--- TASK PROMPT ---
Every record that follows must be duplicated exactly, with images left out.

--- ENTRIES SHOWN ---
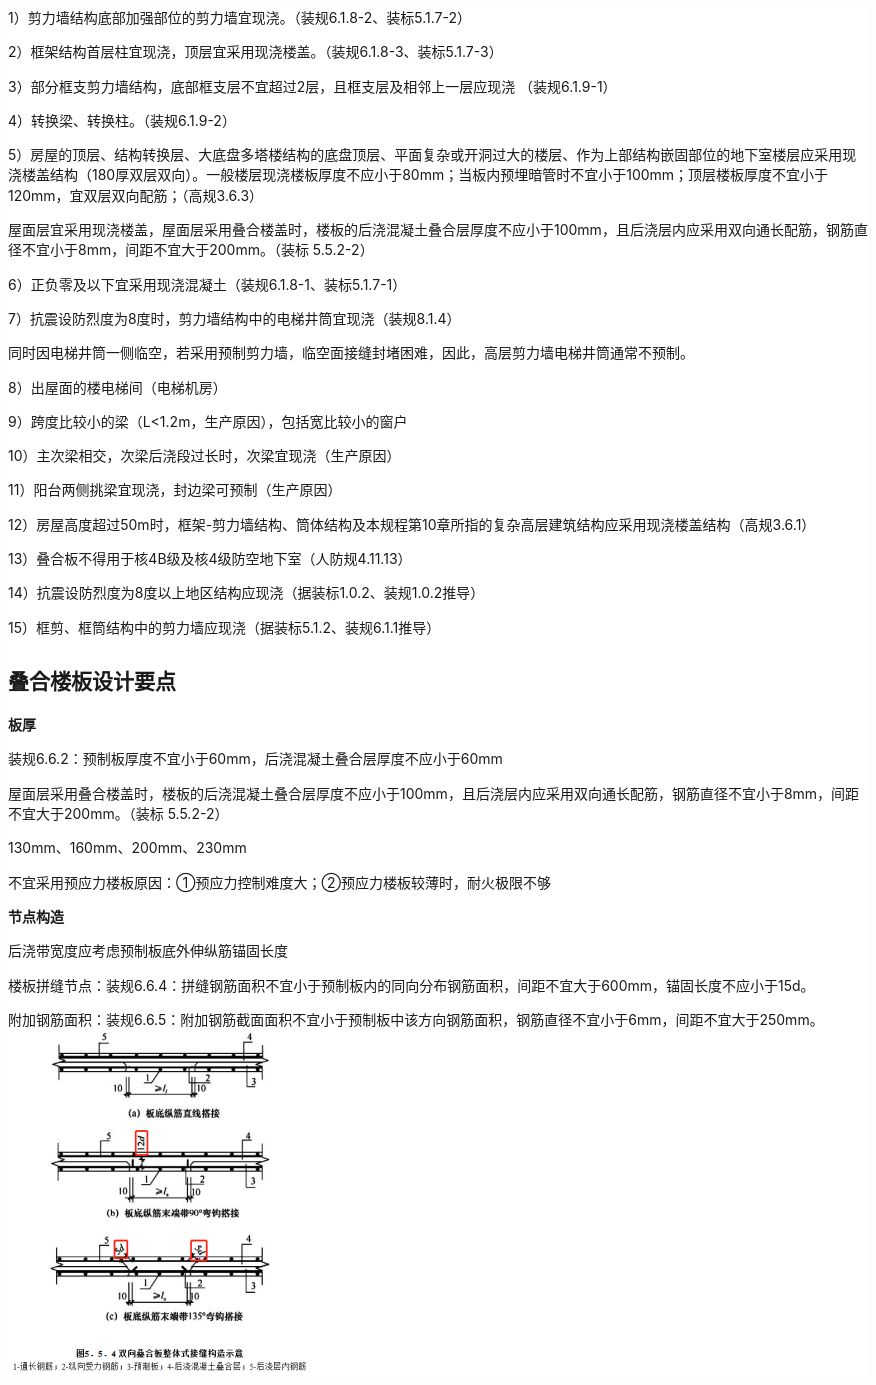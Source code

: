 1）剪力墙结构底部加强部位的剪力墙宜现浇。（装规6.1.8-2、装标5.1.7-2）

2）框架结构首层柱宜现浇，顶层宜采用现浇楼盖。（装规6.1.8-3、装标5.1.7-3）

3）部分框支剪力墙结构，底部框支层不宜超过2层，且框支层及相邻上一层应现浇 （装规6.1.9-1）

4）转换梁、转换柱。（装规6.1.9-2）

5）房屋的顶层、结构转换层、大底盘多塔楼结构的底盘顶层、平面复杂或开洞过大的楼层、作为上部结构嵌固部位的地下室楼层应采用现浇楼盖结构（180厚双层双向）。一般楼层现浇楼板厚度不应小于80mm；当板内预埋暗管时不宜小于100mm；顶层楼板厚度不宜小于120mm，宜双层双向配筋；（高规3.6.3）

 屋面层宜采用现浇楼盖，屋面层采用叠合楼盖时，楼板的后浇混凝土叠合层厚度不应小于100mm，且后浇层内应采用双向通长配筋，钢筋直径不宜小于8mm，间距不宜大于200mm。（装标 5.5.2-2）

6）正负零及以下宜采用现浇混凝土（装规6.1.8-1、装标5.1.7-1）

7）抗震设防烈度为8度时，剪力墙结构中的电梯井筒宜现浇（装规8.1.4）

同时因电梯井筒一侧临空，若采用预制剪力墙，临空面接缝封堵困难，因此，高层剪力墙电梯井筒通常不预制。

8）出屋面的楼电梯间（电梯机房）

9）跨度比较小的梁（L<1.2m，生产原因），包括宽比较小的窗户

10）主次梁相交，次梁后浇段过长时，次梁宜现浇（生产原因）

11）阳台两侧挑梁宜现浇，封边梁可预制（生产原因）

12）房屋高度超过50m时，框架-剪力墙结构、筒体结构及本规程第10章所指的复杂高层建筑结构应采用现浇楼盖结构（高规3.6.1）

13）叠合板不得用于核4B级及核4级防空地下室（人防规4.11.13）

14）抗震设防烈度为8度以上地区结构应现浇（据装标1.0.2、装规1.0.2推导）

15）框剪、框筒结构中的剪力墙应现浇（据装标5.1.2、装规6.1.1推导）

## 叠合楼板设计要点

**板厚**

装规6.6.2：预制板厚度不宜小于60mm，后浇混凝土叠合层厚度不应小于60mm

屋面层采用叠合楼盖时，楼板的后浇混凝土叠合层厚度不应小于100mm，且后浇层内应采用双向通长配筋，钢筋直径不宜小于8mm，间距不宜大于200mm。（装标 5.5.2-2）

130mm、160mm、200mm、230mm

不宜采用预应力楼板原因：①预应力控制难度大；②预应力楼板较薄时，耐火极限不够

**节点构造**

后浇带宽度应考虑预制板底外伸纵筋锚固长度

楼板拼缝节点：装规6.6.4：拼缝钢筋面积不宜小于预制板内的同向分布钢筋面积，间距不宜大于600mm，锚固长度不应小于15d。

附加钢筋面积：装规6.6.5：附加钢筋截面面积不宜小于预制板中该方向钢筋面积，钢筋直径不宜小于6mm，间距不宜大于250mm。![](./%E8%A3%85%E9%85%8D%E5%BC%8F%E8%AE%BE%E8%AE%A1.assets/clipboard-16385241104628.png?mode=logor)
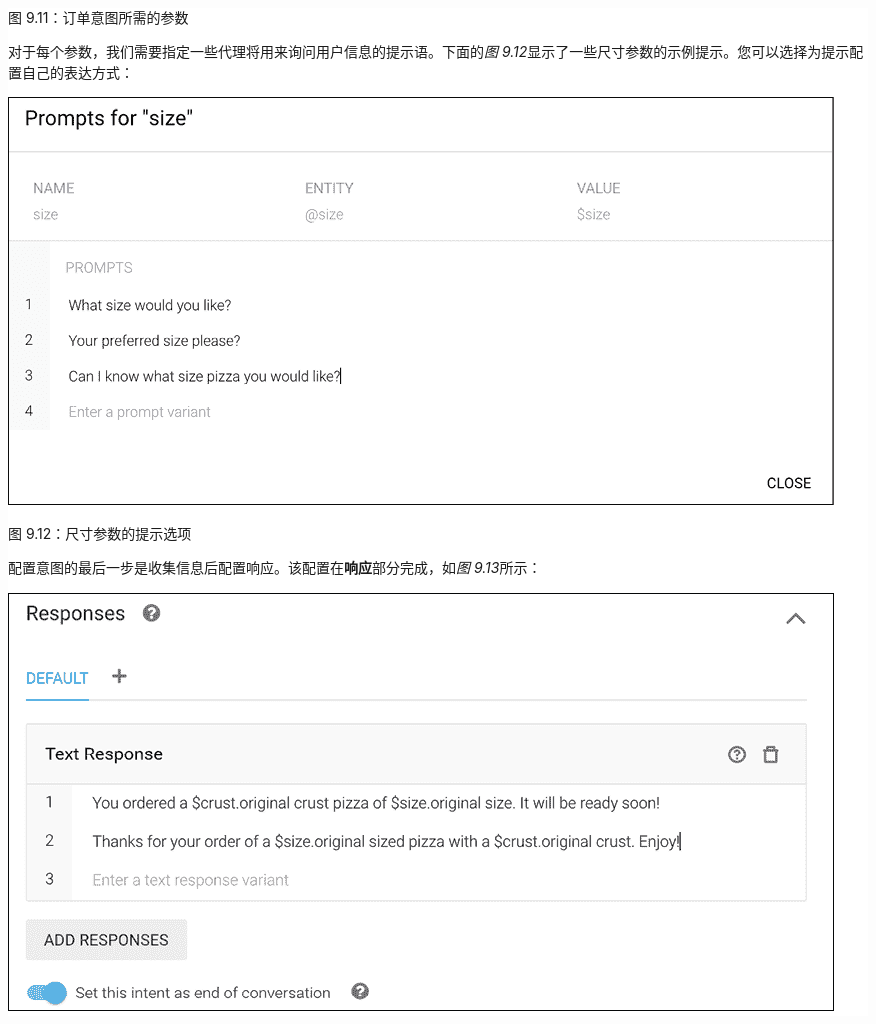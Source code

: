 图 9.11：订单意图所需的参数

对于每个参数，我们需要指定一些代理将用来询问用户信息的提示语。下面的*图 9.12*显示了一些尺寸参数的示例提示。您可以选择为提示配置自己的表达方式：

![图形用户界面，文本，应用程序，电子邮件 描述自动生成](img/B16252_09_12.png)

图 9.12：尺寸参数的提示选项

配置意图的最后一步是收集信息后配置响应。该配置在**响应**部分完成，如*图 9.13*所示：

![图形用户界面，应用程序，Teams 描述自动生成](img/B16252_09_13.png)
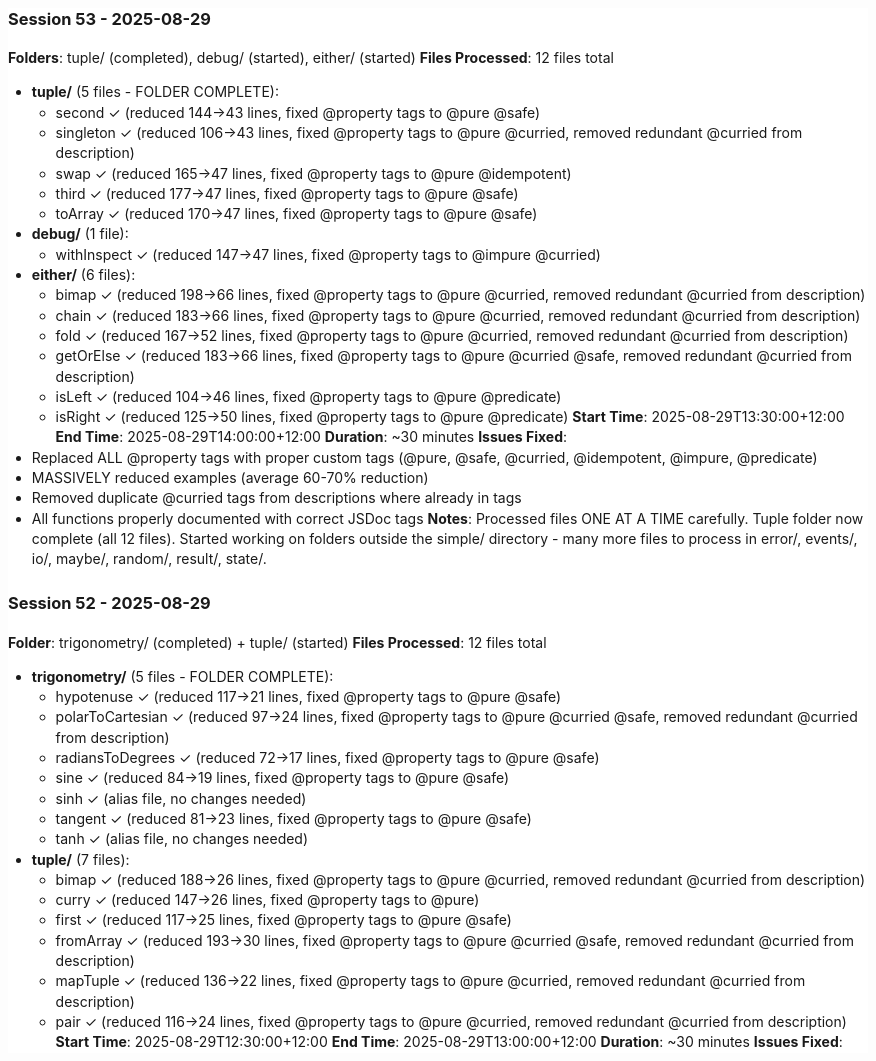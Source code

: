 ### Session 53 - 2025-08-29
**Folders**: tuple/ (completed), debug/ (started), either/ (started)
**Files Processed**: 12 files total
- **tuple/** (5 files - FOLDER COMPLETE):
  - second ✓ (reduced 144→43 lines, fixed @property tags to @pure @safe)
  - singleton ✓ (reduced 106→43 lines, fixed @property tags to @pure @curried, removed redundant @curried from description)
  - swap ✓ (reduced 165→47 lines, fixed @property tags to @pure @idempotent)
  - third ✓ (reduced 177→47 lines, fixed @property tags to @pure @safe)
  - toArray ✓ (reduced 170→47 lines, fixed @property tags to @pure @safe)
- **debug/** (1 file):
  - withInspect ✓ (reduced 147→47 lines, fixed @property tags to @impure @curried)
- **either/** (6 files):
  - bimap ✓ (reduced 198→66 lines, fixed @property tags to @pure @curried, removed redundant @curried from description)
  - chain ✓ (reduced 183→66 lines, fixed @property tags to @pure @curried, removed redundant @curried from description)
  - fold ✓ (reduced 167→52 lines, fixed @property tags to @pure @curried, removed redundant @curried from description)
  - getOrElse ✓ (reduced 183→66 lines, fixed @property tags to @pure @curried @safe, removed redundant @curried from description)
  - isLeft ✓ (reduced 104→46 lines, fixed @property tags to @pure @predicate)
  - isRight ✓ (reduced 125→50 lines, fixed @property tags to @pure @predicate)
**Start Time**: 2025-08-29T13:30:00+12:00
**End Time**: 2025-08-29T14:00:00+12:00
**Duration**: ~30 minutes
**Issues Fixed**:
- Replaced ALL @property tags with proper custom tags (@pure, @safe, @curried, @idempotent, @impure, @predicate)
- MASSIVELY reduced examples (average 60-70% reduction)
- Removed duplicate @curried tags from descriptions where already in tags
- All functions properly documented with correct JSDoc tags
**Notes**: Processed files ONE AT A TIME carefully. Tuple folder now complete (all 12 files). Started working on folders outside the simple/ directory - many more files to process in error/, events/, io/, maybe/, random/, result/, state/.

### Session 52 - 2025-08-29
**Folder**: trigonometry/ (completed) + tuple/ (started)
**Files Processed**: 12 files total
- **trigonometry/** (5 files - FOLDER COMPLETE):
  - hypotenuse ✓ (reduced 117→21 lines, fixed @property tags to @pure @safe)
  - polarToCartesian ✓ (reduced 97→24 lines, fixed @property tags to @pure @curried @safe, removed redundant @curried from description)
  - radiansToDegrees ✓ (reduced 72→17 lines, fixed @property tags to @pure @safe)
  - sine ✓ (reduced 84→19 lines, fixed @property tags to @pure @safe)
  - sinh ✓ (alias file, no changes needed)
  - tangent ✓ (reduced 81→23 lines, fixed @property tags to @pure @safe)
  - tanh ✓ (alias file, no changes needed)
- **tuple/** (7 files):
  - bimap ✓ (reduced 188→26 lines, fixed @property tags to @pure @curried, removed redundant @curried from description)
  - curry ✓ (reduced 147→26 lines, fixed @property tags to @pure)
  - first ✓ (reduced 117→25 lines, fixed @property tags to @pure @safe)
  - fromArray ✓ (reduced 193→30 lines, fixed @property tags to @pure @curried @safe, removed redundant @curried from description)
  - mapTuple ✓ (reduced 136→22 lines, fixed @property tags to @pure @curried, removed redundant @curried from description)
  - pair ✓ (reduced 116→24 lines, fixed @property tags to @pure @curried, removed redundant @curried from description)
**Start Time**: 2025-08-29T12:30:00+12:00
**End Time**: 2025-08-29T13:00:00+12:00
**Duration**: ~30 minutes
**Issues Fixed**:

--- RESPONSE ---
Source code

: 1）剪力墙结构底部加强部位的剪力墙宜现浇。（装规6.1.8-2、装标5.1.7-2）

2）框架结构首层柱宜现浇，顶层宜采用现浇楼盖。（装规6.1.8-3、装标5.1.7-3）

3）部分框支剪力墙结构，底部框支层不宜超过2层，且框支层及相邻上一层应现浇 （装规6.1.9-1）

4）转换梁、转换柱。（装规6.1.9-2）

5）房屋的顶层、结构转换层、大底盘多塔楼结构的底盘顶层、平面复杂或开洞过大的楼层、作为上部结构嵌固部位的地下室楼层应采用现浇楼盖结构（180厚双层双向）。一般楼层现浇楼板厚度不应小于80mm；当板内预埋暗管时不宜小于100mm；顶层楼板厚度不宜小于120mm，宜双层双向配筋；（高规3.6.3）

 屋面层宜采用现浇楼盖，屋面层采用叠合楼盖时，楼板的后浇混凝土叠合层厚度不应小于100mm，且后浇层内应采用双向通长配筋，钢筋直径不宜小于8mm，间距不宜大于200mm。（装标 5.5.2-2）

6）正负零及以下宜采用现浇混凝土（装规6.1.8-1、装标5.1.7-1）

7）抗震设防烈度为8度时，剪力墙结构中的电梯井筒宜现浇（装规8.1.4）

同时因电梯井筒一侧临空，若采用预制剪力墙，临空面接缝封堵困难，因此，高层剪力墙电梯井筒通常不预制。

8）出屋面的楼电梯间（电梯机房）

9）跨度比较小的梁（L<1.2m，生产原因），包括宽比较小的窗户

10）主次梁相交，次梁后浇段过长时，次梁宜现浇（生产原因）

11）阳台两侧挑梁宜现浇，封边梁可预制（生产原因）

12）房屋高度超过50m时，框架-剪力墙结构、筒体结构及本规程第10章所指的复杂高层建筑结构应采用现浇楼盖结构（高规3.6.1）

13）叠合板不得用于核4B级及核4级防空地下室（人防规4.11.13）

14）抗震设防烈度为8度以上地区结构应现浇（据装标1.0.2、装规1.0.2推导）

15）框剪、框筒结构中的剪力墙应现浇（据装标5.1.2、装规6.1.1推导）

## 叠合楼板设计要点

**板厚**

装规6.6.2：预制板厚度不宜小于60mm，后浇混凝土叠合层厚度不应小于60mm

屋面层采用叠合楼盖时，楼板的后浇混凝土叠合层厚度不应小于100mm，且后浇层内应采用双向通长配筋，钢筋直径不宜小于8mm，间距不宜大于200mm。（装标 5.5.2-2）

130mm、160mm、200mm、230mm

不宜采用预应力楼板原因：①预应力控制难度大；②预应力楼板较薄时，耐火极限不够

**节点构造**

后浇带宽度应考虑预制板底外伸纵筋锚固长度

楼板拼缝节点：装规6.6.4：拼缝钢筋面积不宜小于预制板内的同向分布钢筋面积，间距不宜大于600mm，锚固长度不应小于15d。

附加钢筋面积：装规6.6.5：附加钢筋截面面积不宜小于预制板中该方向钢筋面积，钢筋直径不宜小于6mm，间距不宜大于250mm。![](./%E8%A3%85%E9%85%8D%E5%BC%8F%E8%AE%BE%E8%AE%A1.assets/clipboard-16385241104628.png?mode=logor)
Source code

: 图 9.11：订单意图所需的参数

对于每个参数，我们需要指定一些代理将用来询问用户信息的提示语。下面的*图 9.12*显示了一些尺寸参数的示例提示。您可以选择为提示配置自己的表达方式：

![图形用户界面，文本，应用程序，电子邮件 描述自动生成](img/B16252_09_12.png)

图 9.12：尺寸参数的提示选项

配置意图的最后一步是收集信息后配置响应。该配置在**响应**部分完成，如*图 9.13*所示：

![图形用户界面，应用程序，Teams 描述自动生成](img/B16252_09_13.png)
Source code

: ### Session 53 - 2025-08-29
**Folders**: tuple/ (completed), debug/ (started), either/ (started)
**Files Processed**: 12 files total
- **tuple/** (5 files - FOLDER COMPLETE):
  - second ✓ (reduced 144→43 lines, fixed @property tags to @pure @safe)
  - singleton ✓ (reduced 106→43 lines, fixed @property tags to @pure @curried, removed redundant @curried from description)
  - swap ✓ (reduced 165→47 lines, fixed @property tags to @pure @idempotent)
  - third ✓ (reduced 177→47 lines, fixed @property tags to @pure @safe)
  - toArray ✓ (reduced 170→47 lines, fixed @property tags to @pure @safe)
- **debug/** (1 file):
  - withInspect ✓ (reduced 147→47 lines, fixed @property tags to @impure @curried)
- **either/** (6 files):
  - bimap ✓ (reduced 198→66 lines, fixed @property tags to @pure @curried, removed redundant @curried from description)
  - chain ✓ (reduced 183→66 lines, fixed @property tags to @pure @curried, removed redundant @curried from description)
  - fold ✓ (reduced 167→52 lines, fixed @property tags to @pure @curried, removed redundant @curried from description)
  - getOrElse ✓ (reduced 183→66 lines, fixed @property tags to @pure @curried @safe, removed redundant @curried from description)
  - isLeft ✓ (reduced 104→46 lines, fixed @property tags to @pure @predicate)
  - isRight ✓ (reduced 125→50 lines, fixed @property tags to @pure @predicate)
**Start Time**: 2025-08-29T13:30:00+12:00
**End Time**: 2025-08-29T14:00:00+12:00
**Duration**: ~30 minutes
**Issues Fixed**:
- Replaced ALL @property tags with proper custom tags (@pure, @safe, @curried, @idempotent, @impure, @predicate)
- MASSIVELY reduced examples (average 60-70% reduction)
- Removed duplicate @curried tags from descriptions where already in tags
- All functions properly documented with correct JSDoc tags
**Notes**: Processed files ONE AT A TIME carefully. Tuple folder now complete (all 12 files). Started working on folders outside the simple/ directory - many more files to process in error/, events/, io/, maybe/, random/, result/, state/.

### Session 52 - 2025-08-29
**Folder**: trigonometry/ (completed) + tuple/ (started)
**Files Processed**: 12 files total
- **trigonometry/** (5 files - FOLDER COMPLETE):
  - hypotenuse ✓ (reduced 117→21 lines, fixed @property tags to @pure @safe)
  - polarToCartesian ✓ (reduced 97→24 lines, fixed @property tags to @pure @curried @safe, removed redundant @curried from description)
  - radiansToDegrees ✓ (reduced 72→17 lines, fixed @property tags to @pure @safe)
  - sine ✓ (reduced 84→19 lines, fixed @property tags to @pure @safe)
  - sinh ✓ (alias file, no changes needed)
  - tangent ✓ (reduced 81→23 lines, fixed @property tags to @pure @safe)
  - tanh ✓ (alias file, no changes needed)
- **tuple/** (7 files):
  - bimap ✓ (reduced 188→26 lines, fixed @property tags to @pure @curried, removed redundant @curried from description)
  - curry ✓ (reduced 147→26 lines, fixed @property tags to @pure)
  - first ✓ (reduced 117→25 lines, fixed @property tags to @pure @safe)
  - fromArray ✓ (reduced 193→30 lines, fixed @property tags to @pure @curried @safe, removed redundant @curried from description)
  - mapTuple ✓ (reduced 136→22 lines, fixed @property tags to @pure @curried, removed redundant @curried from description)
  - pair ✓ (reduced 116→24 lines, fixed @property tags to @pure @curried, removed redundant @curried from description)
**Start Time**: 2025-08-29T12:30:00+12:00
**End Time**: 2025-08-29T13:00:00+12:00
**Duration**: ~30 minutes
**Issues Fixed**:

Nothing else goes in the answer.